JANET McFARLAND
From Monday's Globe and Mail Published on Monday, Apr. 06, 2009 12:00AM EDT Last updated on Friday, Nov. 13, 2009 4:28PM EST
Some of Canada's most prominent corporate directors are mounting a campaign against new standards tabled by securities regulators to overhaul the duties of boards of directors, arguing they are both ill-timed and weaker than current guidelines.
Peter Dey, chairman of Addax Petroleum Corp. and the creator of Canada's original corporate governance standards in 1995, and lawyer Carol Hansell convened a meeting of 15 corporate directors last week to develop a response to the new guidelines from Canada's provincial securities commissions.
The new standards propose to substantially alter Canada's 18 existing governance guidelines for boards of directors, covering issues such as director independence, composition of board committees and nomination of new directors.
Mr. Dey said he doesn't understand why wholesale change is needed, noting he has not heard corporate directors complain that the existing voluntary guidelines are too onerous.
And he said the corporate community is far too distracted by the recession to tackle a fundamental overhaul of governance practices at this time.
"If we do need this, it's not apparent why," he said. "And if we do need it, let's visit the issue when we're not so focused on basic survival issues."
Doug Hyndman, chairman of the British Columbia Securities Commission and an advocate of adopting "principles-based" regulations, said the reforms stem from an old commitment by regulators to review the governance rules for controlled companies with majority shareholders. He said they were especially championed by Quebec's regulator.
"We concluded that, really, we should make a more fundamental change rather than just trying to tinker with it to fix that problem, and go back to a clean sheet of paper and say, what's the best scheme we can design," he said.
Mr.
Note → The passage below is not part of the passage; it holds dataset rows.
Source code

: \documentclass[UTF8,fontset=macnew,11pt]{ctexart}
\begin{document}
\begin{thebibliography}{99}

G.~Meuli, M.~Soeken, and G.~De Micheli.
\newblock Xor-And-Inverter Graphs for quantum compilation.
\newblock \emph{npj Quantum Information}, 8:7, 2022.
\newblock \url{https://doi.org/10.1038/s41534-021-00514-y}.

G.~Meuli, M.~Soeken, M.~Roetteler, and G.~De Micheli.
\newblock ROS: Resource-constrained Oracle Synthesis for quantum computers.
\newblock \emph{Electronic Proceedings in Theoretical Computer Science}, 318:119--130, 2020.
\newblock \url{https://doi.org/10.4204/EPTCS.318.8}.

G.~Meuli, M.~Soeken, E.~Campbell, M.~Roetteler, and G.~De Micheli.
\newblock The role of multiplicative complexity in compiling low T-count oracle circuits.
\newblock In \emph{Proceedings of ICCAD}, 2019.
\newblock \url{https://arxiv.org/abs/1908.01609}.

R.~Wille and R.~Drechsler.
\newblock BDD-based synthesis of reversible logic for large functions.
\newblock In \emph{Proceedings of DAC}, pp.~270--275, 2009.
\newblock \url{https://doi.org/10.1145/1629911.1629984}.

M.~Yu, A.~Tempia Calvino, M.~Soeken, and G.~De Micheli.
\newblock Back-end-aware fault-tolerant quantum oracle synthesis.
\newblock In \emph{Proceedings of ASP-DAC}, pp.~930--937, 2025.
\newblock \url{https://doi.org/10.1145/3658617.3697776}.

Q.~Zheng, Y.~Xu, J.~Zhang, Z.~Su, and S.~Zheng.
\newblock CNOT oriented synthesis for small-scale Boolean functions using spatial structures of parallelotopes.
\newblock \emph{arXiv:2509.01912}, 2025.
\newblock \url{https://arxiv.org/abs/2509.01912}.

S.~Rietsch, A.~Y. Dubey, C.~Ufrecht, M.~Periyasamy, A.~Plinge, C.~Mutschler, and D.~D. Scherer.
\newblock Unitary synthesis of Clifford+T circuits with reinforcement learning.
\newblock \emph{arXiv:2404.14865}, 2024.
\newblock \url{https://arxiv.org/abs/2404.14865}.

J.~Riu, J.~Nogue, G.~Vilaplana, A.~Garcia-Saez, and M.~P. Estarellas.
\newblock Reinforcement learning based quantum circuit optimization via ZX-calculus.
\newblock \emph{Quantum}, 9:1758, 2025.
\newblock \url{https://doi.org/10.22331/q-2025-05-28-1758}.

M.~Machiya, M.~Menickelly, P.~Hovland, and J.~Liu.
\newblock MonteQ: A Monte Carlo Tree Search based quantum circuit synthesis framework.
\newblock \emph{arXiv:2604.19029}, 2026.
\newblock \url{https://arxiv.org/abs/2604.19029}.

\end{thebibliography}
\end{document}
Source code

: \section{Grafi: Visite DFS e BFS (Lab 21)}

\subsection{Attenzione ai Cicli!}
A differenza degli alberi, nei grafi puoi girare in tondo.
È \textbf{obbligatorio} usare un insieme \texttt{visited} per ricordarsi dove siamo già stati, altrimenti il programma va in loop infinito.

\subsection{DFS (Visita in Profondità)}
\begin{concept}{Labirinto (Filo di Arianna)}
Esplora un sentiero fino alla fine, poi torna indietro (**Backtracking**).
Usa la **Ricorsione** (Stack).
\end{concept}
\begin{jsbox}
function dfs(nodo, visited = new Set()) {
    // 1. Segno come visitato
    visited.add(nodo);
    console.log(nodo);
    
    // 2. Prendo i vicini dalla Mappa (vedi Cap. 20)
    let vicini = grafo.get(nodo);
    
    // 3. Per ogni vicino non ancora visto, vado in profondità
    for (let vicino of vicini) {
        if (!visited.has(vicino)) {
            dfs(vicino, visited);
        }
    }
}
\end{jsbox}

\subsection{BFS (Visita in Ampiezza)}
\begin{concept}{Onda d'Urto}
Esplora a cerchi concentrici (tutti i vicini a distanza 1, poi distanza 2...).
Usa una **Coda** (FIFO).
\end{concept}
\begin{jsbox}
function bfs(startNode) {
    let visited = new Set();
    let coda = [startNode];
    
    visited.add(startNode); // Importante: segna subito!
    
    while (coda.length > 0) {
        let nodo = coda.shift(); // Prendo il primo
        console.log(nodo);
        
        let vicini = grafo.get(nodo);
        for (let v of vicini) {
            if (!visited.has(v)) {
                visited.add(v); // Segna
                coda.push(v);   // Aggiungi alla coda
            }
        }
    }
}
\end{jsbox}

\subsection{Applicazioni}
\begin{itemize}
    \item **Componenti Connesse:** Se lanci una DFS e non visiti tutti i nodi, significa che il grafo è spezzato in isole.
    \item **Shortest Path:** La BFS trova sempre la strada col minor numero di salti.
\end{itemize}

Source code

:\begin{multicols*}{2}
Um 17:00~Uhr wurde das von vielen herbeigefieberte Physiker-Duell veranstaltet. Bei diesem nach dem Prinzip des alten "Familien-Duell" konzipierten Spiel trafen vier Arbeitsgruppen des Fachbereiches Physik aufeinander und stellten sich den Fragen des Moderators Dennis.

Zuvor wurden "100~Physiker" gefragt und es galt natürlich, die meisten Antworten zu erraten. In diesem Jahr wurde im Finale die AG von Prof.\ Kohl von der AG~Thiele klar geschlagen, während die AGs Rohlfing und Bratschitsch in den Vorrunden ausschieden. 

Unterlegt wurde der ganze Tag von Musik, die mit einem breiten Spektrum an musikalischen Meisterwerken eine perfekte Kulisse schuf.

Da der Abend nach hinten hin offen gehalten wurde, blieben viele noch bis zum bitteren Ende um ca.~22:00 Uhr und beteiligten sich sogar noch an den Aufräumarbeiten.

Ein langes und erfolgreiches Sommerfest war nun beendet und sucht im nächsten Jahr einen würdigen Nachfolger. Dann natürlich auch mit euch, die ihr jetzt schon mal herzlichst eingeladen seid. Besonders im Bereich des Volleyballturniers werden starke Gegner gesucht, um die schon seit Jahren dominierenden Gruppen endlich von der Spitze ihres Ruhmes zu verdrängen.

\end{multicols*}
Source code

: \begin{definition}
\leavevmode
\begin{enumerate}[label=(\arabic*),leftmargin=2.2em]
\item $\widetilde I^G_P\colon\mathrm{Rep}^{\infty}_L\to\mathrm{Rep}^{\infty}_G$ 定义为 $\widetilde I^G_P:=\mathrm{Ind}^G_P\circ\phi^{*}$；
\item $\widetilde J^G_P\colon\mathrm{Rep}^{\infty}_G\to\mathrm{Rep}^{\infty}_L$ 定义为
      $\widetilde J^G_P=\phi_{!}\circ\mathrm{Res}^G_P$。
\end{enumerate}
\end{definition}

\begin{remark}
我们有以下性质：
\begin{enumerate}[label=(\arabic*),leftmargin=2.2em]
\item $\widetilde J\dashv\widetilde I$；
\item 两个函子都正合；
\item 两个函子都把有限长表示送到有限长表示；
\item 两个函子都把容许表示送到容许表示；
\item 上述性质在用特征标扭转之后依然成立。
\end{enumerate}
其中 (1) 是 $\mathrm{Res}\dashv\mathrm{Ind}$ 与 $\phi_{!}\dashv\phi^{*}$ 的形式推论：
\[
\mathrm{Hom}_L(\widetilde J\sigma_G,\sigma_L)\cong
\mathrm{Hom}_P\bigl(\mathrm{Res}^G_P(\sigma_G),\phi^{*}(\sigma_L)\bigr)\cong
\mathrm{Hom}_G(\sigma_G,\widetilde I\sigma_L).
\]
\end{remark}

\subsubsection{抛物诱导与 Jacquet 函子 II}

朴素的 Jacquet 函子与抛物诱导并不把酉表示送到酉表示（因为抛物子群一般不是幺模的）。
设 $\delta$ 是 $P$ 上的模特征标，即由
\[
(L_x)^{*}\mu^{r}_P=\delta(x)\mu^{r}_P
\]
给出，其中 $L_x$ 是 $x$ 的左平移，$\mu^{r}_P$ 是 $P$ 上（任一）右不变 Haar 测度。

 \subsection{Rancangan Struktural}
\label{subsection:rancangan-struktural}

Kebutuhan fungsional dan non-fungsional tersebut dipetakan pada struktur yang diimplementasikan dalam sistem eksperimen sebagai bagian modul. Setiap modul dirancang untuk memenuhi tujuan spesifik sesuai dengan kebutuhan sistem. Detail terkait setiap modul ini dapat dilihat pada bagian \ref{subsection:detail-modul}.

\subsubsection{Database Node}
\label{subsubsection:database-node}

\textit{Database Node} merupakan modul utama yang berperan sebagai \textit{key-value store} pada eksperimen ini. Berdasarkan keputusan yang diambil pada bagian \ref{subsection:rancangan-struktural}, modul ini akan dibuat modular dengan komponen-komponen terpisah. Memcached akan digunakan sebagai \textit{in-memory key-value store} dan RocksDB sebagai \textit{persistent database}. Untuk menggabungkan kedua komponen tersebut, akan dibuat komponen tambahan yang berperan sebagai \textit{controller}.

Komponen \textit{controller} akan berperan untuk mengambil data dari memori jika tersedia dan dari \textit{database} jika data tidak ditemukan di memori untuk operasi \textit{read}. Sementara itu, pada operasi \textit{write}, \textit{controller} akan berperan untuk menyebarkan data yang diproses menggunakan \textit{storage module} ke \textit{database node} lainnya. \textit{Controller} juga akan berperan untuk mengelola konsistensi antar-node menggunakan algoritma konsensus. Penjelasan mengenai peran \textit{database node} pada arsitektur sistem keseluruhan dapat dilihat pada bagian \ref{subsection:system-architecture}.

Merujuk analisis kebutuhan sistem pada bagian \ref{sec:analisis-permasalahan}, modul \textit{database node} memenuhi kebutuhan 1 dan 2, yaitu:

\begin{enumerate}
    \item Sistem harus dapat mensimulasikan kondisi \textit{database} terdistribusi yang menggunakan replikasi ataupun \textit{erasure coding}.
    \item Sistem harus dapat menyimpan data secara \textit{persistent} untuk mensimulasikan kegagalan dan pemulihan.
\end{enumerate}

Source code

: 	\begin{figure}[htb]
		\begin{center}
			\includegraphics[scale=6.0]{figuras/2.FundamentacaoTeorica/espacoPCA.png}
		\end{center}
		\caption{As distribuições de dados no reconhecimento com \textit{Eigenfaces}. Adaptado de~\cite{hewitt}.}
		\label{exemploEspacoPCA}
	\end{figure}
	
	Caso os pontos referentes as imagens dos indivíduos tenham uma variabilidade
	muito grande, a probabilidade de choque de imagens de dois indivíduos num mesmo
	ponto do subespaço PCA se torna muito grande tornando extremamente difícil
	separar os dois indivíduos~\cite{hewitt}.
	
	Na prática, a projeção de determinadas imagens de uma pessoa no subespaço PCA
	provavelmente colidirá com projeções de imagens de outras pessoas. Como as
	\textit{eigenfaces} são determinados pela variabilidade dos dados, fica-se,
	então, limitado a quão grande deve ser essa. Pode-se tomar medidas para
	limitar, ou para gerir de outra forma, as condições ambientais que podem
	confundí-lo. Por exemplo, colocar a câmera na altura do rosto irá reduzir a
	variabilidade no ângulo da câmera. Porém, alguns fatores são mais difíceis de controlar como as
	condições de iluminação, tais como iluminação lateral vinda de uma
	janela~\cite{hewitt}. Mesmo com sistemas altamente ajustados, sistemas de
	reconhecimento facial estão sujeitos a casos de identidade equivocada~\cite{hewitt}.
Hyndman added he is not surprised that directors would question whether reforms are needed now, especially since the existing regime has only been in place for a few years. He said regulators also debated that point, but felt the changes were valuable enough to warrant proceeding.
"But that's certainly a subject that's worthy of debate."
Canada's current rules require companies to abide by the guidelines or else explain to shareholders in their annual proxy circulars why they are not accepted - a system dubbed "comply or explain."
The proposed new rules - open for comment until April 20 - outline nine optional general governance "principles" on which companies would have to comment, offering any "examples of practices" they wish to report.
Ms. Hansell said this means, for example, that companies would no longer need to tell shareholders whether they have a fully independent compensation committee to determine executive pay, only having to describe any practices they have "to establish and maintain appropriate compensation policies."
Ms. Hansell, a Bay Street lawyer who is also a director on the board of the Bank of Canada, said companies could meet many of the new requirements with only vague statements of practices.
Stephen Griggs, executive director of the Canadian Coalition for Good Governance, said the governance proposals at best do nothing but rearrange existing guidelines. "At worst, it is going to allow for a reduction of governance at a number of companies."
Mr. Dey said he is also concerned about the process used to create the new standards. He said reforms should come from directors in the trenches, similar to the approach used by the Toronto Stock Exchange in creating the Dey committee, comprised of corporate directors and major investors.
"I think the private sector is better-positioned to establish governance standards, and I think they're more credible to the investor and other stakeholder communities," he said.